Exercise: Transcribe exactly the portion of the listing below that runs from the line containing "## Respository: Metropolitan" through its last line.

********

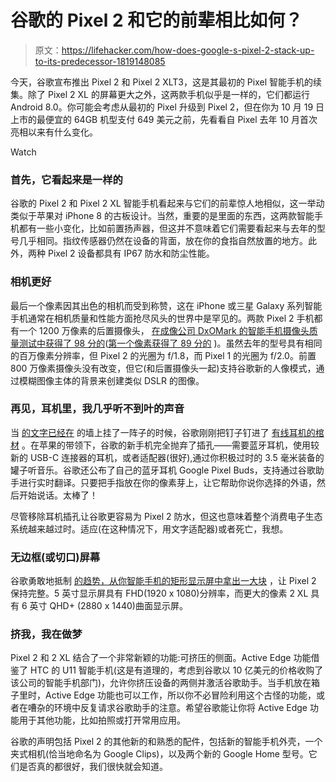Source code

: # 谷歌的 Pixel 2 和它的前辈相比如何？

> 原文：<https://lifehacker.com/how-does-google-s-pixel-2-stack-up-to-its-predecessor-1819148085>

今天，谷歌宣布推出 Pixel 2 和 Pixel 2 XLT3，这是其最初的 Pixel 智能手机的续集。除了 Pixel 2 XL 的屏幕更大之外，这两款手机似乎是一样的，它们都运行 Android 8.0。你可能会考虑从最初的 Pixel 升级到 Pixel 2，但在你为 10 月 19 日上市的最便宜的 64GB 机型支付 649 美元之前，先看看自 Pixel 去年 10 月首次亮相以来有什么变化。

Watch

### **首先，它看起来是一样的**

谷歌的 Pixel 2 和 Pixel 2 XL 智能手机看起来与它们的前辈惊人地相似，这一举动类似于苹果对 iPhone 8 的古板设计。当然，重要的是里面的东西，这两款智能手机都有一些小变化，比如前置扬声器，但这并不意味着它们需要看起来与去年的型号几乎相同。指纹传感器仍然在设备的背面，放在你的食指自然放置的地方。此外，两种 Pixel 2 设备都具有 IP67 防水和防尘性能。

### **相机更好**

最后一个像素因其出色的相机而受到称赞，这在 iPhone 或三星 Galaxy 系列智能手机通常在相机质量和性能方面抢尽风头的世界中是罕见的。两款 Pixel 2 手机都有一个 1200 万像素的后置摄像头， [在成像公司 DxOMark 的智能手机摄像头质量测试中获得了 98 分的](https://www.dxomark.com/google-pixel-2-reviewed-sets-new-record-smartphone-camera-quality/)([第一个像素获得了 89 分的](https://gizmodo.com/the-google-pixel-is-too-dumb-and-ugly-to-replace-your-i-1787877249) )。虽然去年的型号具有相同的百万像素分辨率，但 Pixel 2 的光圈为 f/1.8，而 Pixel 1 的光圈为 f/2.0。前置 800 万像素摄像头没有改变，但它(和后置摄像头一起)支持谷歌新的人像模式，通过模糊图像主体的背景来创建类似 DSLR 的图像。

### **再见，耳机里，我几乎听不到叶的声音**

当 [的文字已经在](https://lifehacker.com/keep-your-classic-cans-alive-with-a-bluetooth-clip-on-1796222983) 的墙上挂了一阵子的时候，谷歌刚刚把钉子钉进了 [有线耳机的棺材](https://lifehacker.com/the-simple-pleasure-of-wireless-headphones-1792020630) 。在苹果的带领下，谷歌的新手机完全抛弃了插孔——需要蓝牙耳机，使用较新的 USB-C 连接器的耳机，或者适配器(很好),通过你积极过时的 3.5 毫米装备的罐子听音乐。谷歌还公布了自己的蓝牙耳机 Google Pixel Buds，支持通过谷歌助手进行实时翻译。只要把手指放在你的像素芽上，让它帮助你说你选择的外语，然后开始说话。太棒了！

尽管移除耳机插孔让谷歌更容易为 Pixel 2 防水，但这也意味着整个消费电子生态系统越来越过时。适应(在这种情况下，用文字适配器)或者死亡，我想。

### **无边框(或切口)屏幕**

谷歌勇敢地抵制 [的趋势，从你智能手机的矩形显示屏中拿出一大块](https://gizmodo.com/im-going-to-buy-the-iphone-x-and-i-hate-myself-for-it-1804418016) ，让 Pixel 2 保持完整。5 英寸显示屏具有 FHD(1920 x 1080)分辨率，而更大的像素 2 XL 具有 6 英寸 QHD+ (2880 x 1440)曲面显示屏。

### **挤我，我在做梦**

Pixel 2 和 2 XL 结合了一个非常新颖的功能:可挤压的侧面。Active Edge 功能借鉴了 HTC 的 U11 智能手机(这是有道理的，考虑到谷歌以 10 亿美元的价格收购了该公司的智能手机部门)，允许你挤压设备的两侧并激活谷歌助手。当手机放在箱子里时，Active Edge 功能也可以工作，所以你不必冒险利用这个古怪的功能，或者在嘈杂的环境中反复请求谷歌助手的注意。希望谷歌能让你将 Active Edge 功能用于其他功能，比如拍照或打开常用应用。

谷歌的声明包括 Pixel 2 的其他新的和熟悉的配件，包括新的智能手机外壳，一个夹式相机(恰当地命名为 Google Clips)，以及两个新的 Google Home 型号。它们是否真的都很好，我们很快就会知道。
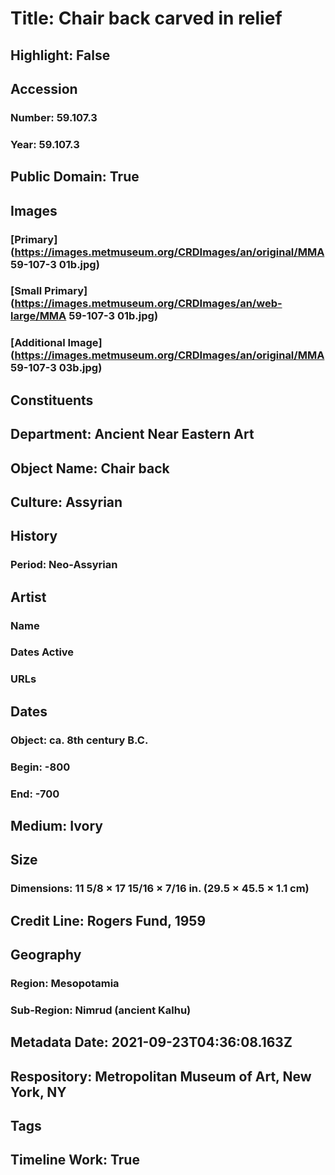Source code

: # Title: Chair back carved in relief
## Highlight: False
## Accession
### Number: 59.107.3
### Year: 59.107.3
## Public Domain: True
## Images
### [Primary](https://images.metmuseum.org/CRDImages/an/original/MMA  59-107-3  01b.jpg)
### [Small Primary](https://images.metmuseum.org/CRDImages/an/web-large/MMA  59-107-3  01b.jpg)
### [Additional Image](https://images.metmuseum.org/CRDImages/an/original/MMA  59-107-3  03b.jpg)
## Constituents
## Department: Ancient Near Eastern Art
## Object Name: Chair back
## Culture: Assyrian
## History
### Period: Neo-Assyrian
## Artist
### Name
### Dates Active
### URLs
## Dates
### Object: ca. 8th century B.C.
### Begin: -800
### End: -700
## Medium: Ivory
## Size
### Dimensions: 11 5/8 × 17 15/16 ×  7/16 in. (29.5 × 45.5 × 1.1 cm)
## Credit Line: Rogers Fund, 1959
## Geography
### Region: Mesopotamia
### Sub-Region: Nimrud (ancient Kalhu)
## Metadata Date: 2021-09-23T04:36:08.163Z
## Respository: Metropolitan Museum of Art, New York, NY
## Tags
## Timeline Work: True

********

Answer area:
## Respository: Metropolitan Museum of Art, New York, NY
## Tags
## Timeline Work: True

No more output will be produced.